そうして皆が寝静まった暗い廊下に、窓辺からしみこんだ冬の冷気みたいに広がってゆく甘い焼きたての香りが私はとても好きだった。

一人暮らしをするようになった今も、お菓子を作るのは深夜だ。
今ではもう2時や3時に作ることはないけれど、やっぱり夜11時くらいから作り始めていることが多い。
多分、あの深夜の孤独感が、お菓子を作るのにちょうどいいのだと思う。
プレゼントを隠しているような悪戯心のようなどきどきとか、独り占めしている甘い香りだとか、そういったものの素敵さが好きなのだ。

できあがった焼き立てのお菓子を少し味見していると、だいたい作る前に思い悩んでいた灰色はふわーっと薄れていく。
何かに迷ったり、とくに可能性としての不安に悩んでいるときはお菓子を作るに限る。
バターを切ったり、砂糖を計ったりして、ボールの中でかしゃかしゃと泡立てているとき、どうすればよいかわからないような不安や情けなさみたいなものが、ぽろぽろ表れてくる。なんだか泣き出したいような気持ちで白くもったりするまで混ぜる、というレシピの言葉を思い出しては、かしゃかしゃ泡だて器を回す。
だれかに言ってしまったらなんでもないことになって終わるのかな、なんてぼんやり思いながら、身体はきちんとお菓子作りをしている。
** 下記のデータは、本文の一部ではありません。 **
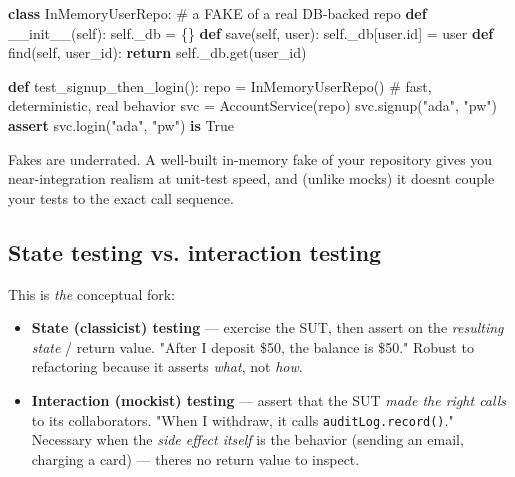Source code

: \documentclass[11pt]{article}
\providecommand{\tightlist}{\setlength{\itemsep}{1pt}\setlength{\parskip}{0pt}}
\newenvironment{Shaded}{\begin{snugshade}}{\end{snugshade}}
\newcommand{\BuiltInTok}[1]{\textcolor[rgb]{0.50,0.55,0.55}{#1}}
\newcommand{\CommentTok}[1]{\textcolor[rgb]{0.48,0.49,0.49}{#1}}
\newcommand{\ControlFlowTok}[1]{\textcolor[rgb]{0.99,0.74,0.29}{\textbf{#1}}}
\newcommand{\FunctionTok}[1]{\textcolor[rgb]{0.56,0.27,0.68}{#1}}
\newcommand{\KeywordTok}[1]{\textcolor[rgb]{0.81,0.81,0.76}{\textbf{#1}}}
\newcommand{\NormalTok}[1]{\textcolor[rgb]{0.81,0.81,0.76}{#1}}
\newcommand{\OperatorTok}[1]{\textcolor[rgb]{0.81,0.81,0.76}{#1}}
\newcommand{\StringTok}[1]{\textcolor[rgb]{0.96,0.31,0.31}{#1}}
\newcommand{\VariableTok}[1]{\textcolor[rgb]{0.15,0.68,0.68}{#1}}
\begin{document}
\begin{Shaded}
\begin{Highlighting}[]
\KeywordTok{class}\NormalTok{ InMemoryUserRepo:           }\CommentTok{\# a FAKE of a real DB{-}backed repo}
    \KeywordTok{def} \FunctionTok{\_\_init\_\_}\NormalTok{(}\VariableTok{self}\NormalTok{):}
        \VariableTok{self}\NormalTok{.\_db }\OperatorTok{=}\NormalTok{ \{\}}
    \KeywordTok{def}\NormalTok{ save(}\VariableTok{self}\NormalTok{, user):}
        \VariableTok{self}\NormalTok{.\_db[user.}\BuiltInTok{id}\NormalTok{] }\OperatorTok{=}\NormalTok{ user}
    \KeywordTok{def}\NormalTok{ find(}\VariableTok{self}\NormalTok{, user\_id):}
        \ControlFlowTok{return} \VariableTok{self}\NormalTok{.\_db.get(user\_id)}

\KeywordTok{def}\NormalTok{ test\_signup\_then\_login():}
\NormalTok{    repo }\OperatorTok{=}\NormalTok{ InMemoryUserRepo()      }\CommentTok{\# fast, deterministic, real behavior}
\NormalTok{    svc }\OperatorTok{=}\NormalTok{ AccountService(repo)}
\NormalTok{    svc.signup(}\StringTok{"ada"}\NormalTok{, }\StringTok{"pw"}\NormalTok{)}
    \ControlFlowTok{assert}\NormalTok{ svc.login(}\StringTok{"ada"}\NormalTok{, }\StringTok{"pw"}\NormalTok{) }\KeywordTok{is} \VariableTok{True}
\end{Highlighting}
\end{Shaded}

Fakes are underrated. A well-built in-memory fake of your repository gives you near-integration realism at unit-test speed, and (unlike mocks) it doesn\textquotesingle t couple your tests to the exact call sequence.

\subsection{State testing vs. interaction testing}\label{state-testing-vs-interaction-testing}

This is \emph{the} conceptual fork:

\begin{itemize}
\tightlist
\item
  \textbf{State (classicist) testing} --- exercise the SUT, then assert on the \emph{resulting state} / return value. "After I deposit \$50, the balance is \$50." Robust to refactoring because it asserts \emph{what}, not \emph{how}.
\item
  \textbf{Interaction (mockist) testing} --- assert that the SUT \emph{made the right calls} to its collaborators. "When I withdraw, it calls \texttt{auditLog.record()}." Necessary when the \emph{side effect itself} is the behavior (sending an email, charging a card) --- there\textquotesingle s no return value to inspect.
\end{itemize}
\end{document}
粉をふるったり、ゴムべらでサックリ混ぜたりしているうちに、多分このままこうやってぼんやり悩んでいることは杞憂で結局のところなるようにしかならんのだろうな、と思う。
温まったオーブンをあけて、ケーキ型を入れて、タイマーをもう一度回す。
そこからゆっくりと、穏やかなカウントダウンだ。
焦げ過ぎないように、とそわそわしながら、少しその場を離れて読みかけた本などをとりに行く。
カウントダウンも半分もすぎれば、甘い香りが漂い始める。
この頃にはさっきまでの灰色の気持ちはすっと霞み始める。

深夜には大きすぎるチン、という音が鳴ると、お菓子の完成だ。
一人で食べるには少し多すぎる量の、パウンドケーキやチョコケーキ、タルトやパイが焼きあがる。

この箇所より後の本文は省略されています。